Osteoporosis is not just a woman’s disease.
Men can get it too!
Men experience about half as many osteoporotic fractures as women. But when a man breaks his hip because of osteoporosis, he is more likely than a woman to be permanently disabled and twice as likely to die within a year.
Unfortunately, men are far less likely than women to get their bones checked. This is true even if they have a previously broken bone — any bone — from something as “nontraumatic” as tripping and falling from a standing height, a so-called fragility fracture.
“We need to pay a lot more attention to osteoporosis in men,” said Dr. Robert A. Adler, an endocrinologist at the Veterans Affairs Medical Center in Richmond, Va., and Virginia Commonwealth University School of Medicine “It’s erroneous to think it’s a lady’s disease. And because many men and their doctors think that, men are less likely than women to be evaluated and treated after a low-trauma fracture.”
Men remain inadequately tested and treated after low-trauma fractures “even though their risk of a subsequent fracture is markedly increased,” said Dr. Sundeep Khosla, an endocrinologist at the Mayo Clinic College of Medicine, echoing Dr. Adler’s concerns. In fact, Dr. Khosla said, there is now evidence that even following a “high-trauma fracture,” as might happen in a car accident, they should have the strength of their bones checked.
“Aging men lose bone mineral density at a rate of approximately 1 percent per year, and one in five men over the age of 50 years will suffer an osteoporotic fracture during their lifetime,” Dr. Khosla wrote in The Journal of Clinical Endocrinology and Metabolism. “Almost 30 percent of all hip fractures occur in men.”
His advice: “Every man over 70 should have a bone density test, and if they have other risk factors, depending on which ones, they should be tested soon after 50.”

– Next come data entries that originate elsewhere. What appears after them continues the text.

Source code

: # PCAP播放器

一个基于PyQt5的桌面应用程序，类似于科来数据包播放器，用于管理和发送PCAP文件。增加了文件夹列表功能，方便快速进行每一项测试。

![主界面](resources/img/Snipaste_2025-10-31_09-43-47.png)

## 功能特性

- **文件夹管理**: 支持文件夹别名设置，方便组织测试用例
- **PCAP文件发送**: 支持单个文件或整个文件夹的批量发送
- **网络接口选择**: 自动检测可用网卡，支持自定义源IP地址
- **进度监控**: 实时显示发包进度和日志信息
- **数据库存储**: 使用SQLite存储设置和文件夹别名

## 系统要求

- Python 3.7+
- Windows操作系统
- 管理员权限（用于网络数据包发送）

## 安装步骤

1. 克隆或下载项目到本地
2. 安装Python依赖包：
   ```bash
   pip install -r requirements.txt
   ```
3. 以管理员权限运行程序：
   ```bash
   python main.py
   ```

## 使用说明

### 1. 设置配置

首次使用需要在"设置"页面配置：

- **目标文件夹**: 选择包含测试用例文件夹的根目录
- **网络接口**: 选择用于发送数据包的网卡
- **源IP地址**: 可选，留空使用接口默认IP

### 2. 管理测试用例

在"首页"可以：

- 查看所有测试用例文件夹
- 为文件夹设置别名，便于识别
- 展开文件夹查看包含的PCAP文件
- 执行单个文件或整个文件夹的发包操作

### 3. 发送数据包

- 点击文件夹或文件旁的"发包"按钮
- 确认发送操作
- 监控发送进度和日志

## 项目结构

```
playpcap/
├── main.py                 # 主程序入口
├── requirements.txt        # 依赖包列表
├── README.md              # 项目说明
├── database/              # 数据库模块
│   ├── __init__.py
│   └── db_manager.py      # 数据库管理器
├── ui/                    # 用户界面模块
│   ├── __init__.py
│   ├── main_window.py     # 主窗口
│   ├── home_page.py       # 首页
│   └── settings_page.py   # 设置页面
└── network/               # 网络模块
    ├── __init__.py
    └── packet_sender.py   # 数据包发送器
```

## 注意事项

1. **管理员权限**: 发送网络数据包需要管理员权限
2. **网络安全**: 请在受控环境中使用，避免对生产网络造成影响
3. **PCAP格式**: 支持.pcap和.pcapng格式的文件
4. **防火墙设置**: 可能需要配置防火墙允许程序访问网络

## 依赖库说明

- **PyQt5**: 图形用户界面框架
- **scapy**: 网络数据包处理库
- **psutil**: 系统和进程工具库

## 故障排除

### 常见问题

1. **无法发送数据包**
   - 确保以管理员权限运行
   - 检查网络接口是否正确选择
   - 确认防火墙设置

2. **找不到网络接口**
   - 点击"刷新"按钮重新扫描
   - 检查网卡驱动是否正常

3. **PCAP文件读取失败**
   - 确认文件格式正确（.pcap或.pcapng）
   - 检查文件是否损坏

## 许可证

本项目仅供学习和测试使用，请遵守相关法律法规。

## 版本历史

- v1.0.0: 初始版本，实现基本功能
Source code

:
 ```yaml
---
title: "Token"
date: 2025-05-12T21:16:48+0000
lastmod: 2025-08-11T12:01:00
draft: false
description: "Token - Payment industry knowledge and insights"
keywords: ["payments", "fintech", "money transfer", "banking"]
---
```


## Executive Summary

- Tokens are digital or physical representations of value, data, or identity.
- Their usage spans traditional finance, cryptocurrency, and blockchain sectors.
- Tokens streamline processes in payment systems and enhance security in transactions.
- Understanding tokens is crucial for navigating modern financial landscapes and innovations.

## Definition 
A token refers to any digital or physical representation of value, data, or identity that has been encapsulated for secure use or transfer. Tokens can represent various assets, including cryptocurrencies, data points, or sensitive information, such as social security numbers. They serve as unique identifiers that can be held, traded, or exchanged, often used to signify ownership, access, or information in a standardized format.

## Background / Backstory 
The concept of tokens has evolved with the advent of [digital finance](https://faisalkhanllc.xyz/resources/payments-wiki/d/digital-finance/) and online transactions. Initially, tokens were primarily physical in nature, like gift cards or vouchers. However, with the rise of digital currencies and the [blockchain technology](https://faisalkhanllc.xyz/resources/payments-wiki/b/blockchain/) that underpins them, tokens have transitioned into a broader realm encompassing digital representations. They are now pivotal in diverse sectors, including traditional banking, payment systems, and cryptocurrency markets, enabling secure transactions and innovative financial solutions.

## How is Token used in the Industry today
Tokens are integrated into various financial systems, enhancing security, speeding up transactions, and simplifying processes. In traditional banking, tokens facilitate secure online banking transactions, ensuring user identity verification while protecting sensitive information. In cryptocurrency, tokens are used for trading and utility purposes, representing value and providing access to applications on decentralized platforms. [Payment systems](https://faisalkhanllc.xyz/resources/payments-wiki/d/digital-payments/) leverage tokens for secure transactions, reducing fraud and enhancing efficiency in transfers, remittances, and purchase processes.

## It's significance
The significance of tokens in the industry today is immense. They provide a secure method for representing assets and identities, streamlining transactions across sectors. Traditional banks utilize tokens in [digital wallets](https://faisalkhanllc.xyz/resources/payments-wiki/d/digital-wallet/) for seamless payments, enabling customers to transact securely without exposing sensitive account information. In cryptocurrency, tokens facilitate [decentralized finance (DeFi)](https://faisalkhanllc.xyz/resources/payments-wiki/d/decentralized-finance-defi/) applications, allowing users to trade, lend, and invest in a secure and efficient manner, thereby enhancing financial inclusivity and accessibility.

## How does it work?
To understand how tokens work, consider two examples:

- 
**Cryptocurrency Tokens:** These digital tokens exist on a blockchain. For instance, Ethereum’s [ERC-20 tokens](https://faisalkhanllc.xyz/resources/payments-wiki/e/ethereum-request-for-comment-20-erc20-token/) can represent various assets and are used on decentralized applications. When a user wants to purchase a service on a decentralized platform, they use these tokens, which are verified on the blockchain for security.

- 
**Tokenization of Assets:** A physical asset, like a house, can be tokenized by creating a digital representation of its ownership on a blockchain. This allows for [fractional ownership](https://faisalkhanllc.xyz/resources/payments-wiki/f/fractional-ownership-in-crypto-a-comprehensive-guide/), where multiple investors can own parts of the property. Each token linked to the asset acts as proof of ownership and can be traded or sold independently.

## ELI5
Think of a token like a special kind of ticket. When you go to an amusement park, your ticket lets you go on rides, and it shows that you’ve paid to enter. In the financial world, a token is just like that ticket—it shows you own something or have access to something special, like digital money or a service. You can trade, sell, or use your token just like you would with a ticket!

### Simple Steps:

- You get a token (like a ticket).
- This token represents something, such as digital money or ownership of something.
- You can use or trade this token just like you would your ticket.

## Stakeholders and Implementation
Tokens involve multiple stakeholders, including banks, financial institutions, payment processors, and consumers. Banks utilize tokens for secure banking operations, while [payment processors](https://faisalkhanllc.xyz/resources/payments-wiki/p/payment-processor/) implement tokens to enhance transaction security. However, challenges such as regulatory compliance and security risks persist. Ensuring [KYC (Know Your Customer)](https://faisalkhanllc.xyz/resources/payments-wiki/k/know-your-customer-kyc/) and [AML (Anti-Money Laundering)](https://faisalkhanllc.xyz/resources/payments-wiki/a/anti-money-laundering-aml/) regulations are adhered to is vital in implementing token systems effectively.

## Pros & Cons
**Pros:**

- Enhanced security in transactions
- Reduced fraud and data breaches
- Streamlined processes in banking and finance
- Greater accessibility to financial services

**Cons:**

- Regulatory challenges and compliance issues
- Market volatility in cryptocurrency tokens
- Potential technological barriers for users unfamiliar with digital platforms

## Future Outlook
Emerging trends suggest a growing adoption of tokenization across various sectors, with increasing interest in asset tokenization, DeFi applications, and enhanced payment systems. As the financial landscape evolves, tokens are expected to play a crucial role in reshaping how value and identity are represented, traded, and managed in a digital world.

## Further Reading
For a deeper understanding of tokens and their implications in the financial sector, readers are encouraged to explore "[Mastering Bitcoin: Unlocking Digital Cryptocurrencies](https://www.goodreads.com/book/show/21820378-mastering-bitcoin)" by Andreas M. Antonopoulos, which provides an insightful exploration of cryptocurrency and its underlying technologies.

While there has been some progress in the recognition of osteoporosis in men—particularly the fact that almost one-third of hip fractures occur in men and that men are twice as likely to die within a year after hip fracture—much more work needs to be done. The realization of the risk of fracture and fatality has led to some increases in evaluation and treatment in men, but it is clear that many men have no attention paid to their fracture risk, despite obvious risk factors. The serious consequences of fracture in high risk men need to be appreciated by both patients and clinicians.